The Digital Enterprise Management Society relocated its annual Young Entrepreneurs’ Conference from UTM to the MaRS Discovery District in downtown Toronto to celebrate its fifth year earlier this month.
The sold-out event, hosted on February 6, featured several companies and organizations, including Robert Half Technology, OneMethod, Buzzfeed, Amazon, ASUS Canada, Deloitte Digital Canada, and IBM, as well as UTM’s I-CUBE.
The MaRS Discovery District is a non-profit organization dedicated to helping entrepreneurs expand their innovative businesses.
“The focus of this year was to bring YEC to all students, instead of just UTM students,” said YEC chair Yu Qi Sun, who hopes the event next year is even bigger.
During the IBM Case Challenge, three groups proposed an idea for an app that would use services from IBM Bluemix, the latest cloud platform from IBM. Groups presented ideas suggesting a real-time messaging system for the company Lumicison, a security system called Sherlock Securities Inc. to ensure added safety when storing one’s documents, and an app that can help one determine the correct fit and appearance for clothes when shopping, called PerfectFIT.

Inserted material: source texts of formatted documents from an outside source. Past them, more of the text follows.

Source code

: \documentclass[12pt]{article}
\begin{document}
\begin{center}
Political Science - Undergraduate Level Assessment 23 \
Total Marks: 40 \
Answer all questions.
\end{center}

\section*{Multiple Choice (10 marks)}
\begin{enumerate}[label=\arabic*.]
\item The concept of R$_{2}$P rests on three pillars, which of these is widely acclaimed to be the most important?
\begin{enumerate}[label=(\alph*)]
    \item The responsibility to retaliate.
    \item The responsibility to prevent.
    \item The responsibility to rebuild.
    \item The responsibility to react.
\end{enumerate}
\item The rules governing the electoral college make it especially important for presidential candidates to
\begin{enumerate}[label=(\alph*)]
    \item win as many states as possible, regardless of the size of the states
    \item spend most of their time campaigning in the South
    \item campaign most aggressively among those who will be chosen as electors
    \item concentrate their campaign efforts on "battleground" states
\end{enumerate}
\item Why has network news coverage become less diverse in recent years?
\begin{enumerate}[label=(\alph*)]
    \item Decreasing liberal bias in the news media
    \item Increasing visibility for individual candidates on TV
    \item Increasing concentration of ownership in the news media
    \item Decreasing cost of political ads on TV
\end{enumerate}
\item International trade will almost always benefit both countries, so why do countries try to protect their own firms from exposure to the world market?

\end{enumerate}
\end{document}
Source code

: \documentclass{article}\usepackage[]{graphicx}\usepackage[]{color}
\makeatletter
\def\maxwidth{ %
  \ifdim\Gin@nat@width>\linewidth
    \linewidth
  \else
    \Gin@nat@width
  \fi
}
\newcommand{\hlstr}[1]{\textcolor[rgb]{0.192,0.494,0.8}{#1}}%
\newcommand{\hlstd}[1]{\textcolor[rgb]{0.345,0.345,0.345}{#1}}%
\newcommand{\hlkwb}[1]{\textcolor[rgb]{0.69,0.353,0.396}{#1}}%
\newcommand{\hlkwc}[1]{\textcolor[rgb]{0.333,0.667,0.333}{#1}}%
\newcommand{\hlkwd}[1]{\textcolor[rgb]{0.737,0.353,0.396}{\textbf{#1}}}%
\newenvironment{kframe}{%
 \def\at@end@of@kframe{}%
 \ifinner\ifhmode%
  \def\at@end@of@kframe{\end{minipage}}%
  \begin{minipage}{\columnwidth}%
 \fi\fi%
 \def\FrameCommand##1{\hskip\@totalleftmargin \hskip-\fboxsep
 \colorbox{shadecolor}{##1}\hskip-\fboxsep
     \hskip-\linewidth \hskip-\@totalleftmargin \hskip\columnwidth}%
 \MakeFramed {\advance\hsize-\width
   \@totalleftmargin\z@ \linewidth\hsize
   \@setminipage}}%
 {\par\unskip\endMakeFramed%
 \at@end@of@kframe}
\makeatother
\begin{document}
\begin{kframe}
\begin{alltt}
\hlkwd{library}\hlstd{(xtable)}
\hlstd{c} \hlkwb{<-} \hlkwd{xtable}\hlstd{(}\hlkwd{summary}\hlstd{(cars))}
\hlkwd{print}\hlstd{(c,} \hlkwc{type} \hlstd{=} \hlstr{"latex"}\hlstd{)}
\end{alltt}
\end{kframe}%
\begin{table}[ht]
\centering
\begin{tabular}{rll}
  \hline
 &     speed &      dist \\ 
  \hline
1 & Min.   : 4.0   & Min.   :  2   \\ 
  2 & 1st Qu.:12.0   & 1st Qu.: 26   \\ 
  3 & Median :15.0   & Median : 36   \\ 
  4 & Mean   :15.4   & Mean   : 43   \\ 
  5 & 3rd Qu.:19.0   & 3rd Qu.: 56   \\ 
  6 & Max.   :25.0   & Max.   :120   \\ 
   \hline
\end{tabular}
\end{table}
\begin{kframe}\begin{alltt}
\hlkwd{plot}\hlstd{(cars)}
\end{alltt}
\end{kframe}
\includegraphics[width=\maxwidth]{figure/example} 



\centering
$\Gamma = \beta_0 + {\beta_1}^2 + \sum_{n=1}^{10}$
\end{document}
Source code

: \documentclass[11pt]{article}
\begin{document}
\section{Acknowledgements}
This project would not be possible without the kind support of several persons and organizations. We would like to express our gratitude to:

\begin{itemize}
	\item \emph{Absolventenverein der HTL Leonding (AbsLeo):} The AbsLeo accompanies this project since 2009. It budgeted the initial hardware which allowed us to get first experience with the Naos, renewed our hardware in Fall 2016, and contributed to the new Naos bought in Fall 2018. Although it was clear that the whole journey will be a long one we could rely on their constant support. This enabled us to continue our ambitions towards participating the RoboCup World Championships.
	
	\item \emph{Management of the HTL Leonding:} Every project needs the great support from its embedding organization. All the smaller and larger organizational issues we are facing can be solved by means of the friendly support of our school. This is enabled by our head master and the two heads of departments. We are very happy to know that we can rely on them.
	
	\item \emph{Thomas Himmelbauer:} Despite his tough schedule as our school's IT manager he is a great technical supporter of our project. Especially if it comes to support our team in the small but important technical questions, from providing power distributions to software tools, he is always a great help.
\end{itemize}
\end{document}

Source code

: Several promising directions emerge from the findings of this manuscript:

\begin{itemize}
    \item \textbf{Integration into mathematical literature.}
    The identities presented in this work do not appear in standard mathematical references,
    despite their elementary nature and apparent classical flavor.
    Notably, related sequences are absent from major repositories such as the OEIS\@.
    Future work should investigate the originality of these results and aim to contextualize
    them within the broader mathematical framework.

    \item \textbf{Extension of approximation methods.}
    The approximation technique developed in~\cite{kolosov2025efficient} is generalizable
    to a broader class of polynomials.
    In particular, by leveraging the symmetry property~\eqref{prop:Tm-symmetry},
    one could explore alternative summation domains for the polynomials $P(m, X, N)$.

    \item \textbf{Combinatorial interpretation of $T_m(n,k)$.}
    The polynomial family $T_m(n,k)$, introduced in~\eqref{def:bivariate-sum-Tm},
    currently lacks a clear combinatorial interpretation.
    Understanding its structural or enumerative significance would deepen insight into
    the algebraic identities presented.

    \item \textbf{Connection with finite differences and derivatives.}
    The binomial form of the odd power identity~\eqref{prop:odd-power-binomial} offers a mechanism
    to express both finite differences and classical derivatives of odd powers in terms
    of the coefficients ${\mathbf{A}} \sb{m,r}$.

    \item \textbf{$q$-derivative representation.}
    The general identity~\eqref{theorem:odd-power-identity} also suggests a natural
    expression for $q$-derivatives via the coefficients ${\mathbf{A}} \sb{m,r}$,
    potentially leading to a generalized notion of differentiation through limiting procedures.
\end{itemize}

Lanny Geffen, VP director of strategy and user experience from OneMethod, spoke about the world’s need for designers and was one of many who talked about data in communications and technology.
“The user of design is not you. We use the designer’s sensibility to design for the customer’s need,” said Geffen. “Learn from what’s already out there. Data may make a design good, but it will never make a bad design good.”
Graham Churchill, Bluemix Leader at IBM Canada, also spoke about the importance of data and innovation in the economy.
“Data is the raw material that will drive the economy,” said Churchill. “It is reinventing the manufacturing, automobiles, and energy industries.”
ICCIT Council president Ray Khan also hosted a panel discussing entrepreneurship with Laurie Dillon-Schalk, VP of strategy and insights at Fuse Marketing Group; Niles Lawrence, the CEO of VURU; and Amanda Lynne Ballard, founder and producer of anicca studios.
“You never know where opportunities will come,” said Ballard. “Always say yes first and fake it till you make it. If you have the entrepreneurial spirit, you’ll figure out how to do it.”